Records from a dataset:
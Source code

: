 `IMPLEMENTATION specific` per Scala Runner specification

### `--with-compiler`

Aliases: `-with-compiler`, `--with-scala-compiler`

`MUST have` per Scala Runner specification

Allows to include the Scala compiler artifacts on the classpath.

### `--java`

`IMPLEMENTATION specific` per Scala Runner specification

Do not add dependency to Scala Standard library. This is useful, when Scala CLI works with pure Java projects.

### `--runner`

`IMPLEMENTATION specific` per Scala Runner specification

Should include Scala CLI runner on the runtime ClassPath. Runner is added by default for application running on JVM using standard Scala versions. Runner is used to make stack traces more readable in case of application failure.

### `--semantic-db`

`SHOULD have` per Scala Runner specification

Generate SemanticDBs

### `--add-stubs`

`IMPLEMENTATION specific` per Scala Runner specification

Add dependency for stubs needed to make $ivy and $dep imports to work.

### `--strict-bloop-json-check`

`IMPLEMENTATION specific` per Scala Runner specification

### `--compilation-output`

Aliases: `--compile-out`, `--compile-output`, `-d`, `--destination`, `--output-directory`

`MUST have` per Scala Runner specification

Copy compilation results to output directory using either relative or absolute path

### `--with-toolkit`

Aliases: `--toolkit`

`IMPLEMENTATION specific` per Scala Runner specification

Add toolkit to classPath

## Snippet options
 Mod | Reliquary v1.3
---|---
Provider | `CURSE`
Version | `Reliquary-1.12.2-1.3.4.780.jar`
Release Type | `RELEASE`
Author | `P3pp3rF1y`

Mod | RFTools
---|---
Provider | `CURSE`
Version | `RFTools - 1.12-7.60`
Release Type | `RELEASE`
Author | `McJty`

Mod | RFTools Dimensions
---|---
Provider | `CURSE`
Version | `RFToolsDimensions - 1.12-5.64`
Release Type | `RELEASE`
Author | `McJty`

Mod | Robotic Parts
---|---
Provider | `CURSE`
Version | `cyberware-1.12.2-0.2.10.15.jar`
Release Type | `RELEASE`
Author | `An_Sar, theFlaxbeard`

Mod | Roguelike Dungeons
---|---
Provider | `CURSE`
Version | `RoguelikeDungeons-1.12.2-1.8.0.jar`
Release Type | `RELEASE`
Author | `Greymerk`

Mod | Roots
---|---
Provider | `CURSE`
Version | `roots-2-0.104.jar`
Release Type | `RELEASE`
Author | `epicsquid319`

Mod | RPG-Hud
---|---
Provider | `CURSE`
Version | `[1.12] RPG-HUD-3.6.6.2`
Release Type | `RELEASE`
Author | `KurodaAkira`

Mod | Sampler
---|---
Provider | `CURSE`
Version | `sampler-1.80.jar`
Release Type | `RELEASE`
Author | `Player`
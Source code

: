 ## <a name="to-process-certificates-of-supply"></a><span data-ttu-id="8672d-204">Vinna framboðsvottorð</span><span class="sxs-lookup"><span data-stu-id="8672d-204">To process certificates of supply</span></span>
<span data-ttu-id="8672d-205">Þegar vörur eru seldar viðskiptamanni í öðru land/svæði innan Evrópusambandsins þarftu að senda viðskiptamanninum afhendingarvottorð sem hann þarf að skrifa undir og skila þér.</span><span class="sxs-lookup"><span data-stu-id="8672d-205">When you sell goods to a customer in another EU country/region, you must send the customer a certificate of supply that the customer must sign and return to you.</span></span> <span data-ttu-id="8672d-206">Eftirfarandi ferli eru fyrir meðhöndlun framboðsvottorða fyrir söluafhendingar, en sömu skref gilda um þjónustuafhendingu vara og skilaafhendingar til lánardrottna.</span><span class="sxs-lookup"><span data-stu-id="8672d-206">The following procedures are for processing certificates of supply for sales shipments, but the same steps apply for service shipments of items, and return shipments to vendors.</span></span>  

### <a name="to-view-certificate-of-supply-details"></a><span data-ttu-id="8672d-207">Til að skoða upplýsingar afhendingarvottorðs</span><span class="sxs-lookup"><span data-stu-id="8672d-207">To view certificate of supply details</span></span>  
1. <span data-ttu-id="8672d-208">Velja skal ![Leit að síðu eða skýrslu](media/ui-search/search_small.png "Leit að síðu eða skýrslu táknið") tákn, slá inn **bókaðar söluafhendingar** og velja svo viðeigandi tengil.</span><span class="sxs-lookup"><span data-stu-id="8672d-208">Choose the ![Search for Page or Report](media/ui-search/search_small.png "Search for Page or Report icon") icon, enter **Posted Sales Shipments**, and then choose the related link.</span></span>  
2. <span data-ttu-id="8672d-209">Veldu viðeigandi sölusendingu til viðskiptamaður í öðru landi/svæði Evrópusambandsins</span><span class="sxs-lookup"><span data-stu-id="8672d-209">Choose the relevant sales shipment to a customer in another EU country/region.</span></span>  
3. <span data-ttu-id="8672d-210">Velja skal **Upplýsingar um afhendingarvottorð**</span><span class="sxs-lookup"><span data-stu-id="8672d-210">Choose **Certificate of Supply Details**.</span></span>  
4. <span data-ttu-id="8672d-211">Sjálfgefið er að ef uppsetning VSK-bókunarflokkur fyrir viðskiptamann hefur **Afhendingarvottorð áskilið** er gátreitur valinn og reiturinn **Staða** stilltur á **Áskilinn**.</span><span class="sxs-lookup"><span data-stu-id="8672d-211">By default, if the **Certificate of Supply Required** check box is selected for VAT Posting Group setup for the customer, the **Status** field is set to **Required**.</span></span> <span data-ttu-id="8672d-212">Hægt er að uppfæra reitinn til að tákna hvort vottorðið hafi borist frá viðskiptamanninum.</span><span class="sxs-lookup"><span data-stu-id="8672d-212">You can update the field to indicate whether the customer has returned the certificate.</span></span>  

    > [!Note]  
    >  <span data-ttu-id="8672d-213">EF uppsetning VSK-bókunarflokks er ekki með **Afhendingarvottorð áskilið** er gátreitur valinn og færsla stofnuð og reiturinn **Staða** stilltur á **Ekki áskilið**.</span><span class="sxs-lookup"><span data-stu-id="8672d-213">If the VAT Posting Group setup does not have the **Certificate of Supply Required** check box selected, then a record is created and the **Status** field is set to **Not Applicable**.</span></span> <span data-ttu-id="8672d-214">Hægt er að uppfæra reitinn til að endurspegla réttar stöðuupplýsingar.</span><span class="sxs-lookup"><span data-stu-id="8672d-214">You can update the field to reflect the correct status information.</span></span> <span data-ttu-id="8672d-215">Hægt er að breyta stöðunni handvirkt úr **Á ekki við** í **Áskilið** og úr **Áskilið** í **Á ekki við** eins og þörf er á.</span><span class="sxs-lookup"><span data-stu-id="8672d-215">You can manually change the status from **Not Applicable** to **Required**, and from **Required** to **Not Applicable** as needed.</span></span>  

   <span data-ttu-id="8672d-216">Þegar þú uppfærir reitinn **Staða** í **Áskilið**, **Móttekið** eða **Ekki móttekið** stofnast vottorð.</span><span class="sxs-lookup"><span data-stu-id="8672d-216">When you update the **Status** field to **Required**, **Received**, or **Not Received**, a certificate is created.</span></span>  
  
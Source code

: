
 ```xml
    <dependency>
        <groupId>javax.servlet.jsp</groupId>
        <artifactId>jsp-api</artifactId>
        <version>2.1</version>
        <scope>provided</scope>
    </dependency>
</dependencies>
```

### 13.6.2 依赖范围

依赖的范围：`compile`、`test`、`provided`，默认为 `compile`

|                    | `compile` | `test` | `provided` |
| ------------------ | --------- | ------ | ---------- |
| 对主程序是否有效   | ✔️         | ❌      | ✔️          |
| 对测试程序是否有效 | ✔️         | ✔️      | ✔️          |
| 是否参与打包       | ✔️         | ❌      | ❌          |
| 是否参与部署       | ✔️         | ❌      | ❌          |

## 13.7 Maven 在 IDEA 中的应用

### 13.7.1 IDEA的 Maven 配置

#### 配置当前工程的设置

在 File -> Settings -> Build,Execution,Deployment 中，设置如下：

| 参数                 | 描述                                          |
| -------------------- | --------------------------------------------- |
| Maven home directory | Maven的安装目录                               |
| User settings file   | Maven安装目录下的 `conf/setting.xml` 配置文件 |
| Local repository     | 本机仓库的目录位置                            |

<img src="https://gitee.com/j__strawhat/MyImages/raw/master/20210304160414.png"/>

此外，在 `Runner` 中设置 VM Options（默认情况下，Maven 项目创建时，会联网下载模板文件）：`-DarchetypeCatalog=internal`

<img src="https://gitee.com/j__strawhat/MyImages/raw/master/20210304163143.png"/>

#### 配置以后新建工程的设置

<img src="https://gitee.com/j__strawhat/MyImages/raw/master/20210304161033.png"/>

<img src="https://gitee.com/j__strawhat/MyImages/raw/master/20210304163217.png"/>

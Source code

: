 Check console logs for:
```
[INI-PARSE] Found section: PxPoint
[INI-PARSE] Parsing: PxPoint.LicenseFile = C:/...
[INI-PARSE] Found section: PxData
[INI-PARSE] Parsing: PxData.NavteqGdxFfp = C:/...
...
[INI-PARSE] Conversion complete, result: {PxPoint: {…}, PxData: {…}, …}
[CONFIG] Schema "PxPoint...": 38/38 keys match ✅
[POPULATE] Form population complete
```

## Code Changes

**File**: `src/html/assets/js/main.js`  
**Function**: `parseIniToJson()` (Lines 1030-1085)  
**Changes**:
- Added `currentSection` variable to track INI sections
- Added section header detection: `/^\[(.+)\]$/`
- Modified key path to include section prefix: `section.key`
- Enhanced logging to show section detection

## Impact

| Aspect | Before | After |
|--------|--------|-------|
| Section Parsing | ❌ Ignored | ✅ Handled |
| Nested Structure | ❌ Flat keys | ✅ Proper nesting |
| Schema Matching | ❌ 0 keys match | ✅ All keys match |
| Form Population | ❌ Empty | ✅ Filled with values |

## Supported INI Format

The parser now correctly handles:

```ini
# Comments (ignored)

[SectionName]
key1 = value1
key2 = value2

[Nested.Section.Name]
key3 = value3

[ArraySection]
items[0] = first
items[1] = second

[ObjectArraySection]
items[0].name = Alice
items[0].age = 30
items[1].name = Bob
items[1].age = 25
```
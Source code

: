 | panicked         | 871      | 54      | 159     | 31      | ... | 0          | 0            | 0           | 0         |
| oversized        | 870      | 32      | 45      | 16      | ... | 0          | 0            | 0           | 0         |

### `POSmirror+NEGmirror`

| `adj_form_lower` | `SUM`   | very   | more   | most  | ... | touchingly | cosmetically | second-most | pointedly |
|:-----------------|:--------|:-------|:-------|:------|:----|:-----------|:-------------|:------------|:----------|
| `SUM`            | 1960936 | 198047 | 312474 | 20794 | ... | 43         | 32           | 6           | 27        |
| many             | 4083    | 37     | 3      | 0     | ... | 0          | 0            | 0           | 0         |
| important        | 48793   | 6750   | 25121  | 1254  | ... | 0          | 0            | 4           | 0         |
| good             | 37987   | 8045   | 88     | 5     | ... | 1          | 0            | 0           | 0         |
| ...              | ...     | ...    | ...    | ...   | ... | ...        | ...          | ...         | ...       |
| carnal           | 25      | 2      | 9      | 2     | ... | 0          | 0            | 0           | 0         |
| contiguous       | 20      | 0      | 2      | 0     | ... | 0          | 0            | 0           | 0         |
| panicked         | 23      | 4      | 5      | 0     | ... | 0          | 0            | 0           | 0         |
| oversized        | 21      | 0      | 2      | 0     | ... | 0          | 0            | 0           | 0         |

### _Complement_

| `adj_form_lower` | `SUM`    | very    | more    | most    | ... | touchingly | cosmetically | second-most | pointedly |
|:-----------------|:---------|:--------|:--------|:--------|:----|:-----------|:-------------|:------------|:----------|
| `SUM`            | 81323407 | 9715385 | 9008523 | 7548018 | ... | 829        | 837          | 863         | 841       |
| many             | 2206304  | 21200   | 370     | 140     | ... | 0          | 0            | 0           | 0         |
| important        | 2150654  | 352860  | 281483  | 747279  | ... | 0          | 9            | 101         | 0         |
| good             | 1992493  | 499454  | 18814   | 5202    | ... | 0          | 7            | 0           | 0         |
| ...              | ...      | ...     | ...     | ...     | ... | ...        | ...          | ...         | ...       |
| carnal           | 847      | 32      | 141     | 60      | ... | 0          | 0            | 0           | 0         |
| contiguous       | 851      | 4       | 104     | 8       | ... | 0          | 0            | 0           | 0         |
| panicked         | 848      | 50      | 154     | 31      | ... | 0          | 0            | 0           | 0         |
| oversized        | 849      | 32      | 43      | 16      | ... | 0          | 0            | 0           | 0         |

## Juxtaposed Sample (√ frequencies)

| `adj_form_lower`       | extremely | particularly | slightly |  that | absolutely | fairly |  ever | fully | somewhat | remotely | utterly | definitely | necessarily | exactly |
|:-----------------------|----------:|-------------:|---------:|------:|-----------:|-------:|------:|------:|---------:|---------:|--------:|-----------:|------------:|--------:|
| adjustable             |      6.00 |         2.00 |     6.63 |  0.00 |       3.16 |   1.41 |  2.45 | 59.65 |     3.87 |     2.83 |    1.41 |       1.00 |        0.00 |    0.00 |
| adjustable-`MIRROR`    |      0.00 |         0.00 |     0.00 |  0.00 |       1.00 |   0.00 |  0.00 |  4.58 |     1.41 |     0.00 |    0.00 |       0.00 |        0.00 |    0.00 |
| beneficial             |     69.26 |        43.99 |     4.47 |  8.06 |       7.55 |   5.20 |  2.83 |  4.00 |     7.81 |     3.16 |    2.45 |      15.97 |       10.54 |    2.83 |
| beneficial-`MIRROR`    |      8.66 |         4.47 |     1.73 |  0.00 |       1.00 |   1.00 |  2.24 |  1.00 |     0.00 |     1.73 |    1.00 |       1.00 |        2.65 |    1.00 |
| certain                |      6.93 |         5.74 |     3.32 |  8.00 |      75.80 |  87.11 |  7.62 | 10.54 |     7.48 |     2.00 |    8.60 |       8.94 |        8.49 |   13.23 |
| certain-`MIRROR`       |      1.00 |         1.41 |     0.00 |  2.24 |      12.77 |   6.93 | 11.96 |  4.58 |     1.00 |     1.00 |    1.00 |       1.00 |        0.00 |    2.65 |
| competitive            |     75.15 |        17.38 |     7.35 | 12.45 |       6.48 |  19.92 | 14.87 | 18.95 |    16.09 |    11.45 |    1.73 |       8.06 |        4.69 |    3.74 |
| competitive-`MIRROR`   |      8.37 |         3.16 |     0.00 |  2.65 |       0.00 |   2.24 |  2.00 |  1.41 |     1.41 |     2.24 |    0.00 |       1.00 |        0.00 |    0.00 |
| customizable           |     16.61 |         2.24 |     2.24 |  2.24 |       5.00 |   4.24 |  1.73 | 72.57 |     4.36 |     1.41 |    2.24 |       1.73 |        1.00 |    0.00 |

- YOUR GOAL
Using the data above, transcribe the lines that run from the line with "- Modified key" to the line with "1960936 | 198047", both ends kept, and output nothing else.

- FINISHED EXERCISE
- Modified key path to include section prefix: `section.key`
- Enhanced logging to show section detection

## Impact

| Aspect | Before | After |
|--------|--------|-------|
| Section Parsing | ❌ Ignored | ✅ Handled |
| Nested Structure | ❌ Flat keys | ✅ Proper nesting |
| Schema Matching | ❌ 0 keys match | ✅ All keys match |
| Form Population | ❌ Empty | ✅ Filled with values |

## Supported INI Format

The parser now correctly handles:

```ini
# Comments (ignored)

[SectionName]
key1 = value1
key2 = value2

[Nested.Section.Name]
key3 = value3

[ArraySection]
items[0] = first
items[1] = second

[ObjectArraySection]
items[0].name = Alice
items[0].age = 30
items[1].name = Bob
items[1].age = 25
```
Source code

: | panicked         | 871      | 54      | 159     | 31      | ... | 0          | 0            | 0           | 0         |
| oversized        | 870      | 32      | 45      | 16      | ... | 0          | 0            | 0           | 0         |

### `POSmirror+NEGmirror`

| `adj_form_lower` | `SUM`   | very   | more   | most  | ... | touchingly | cosmetically | second-most | pointedly |
|:-----------------|:--------|:-------|:-------|:------|:----|:-----------|:-------------|:------------|:----------|
| `SUM`            | 1960936 | 198047 | 312474 | 20794 | ... | 43         | 32           | 6           | 27        |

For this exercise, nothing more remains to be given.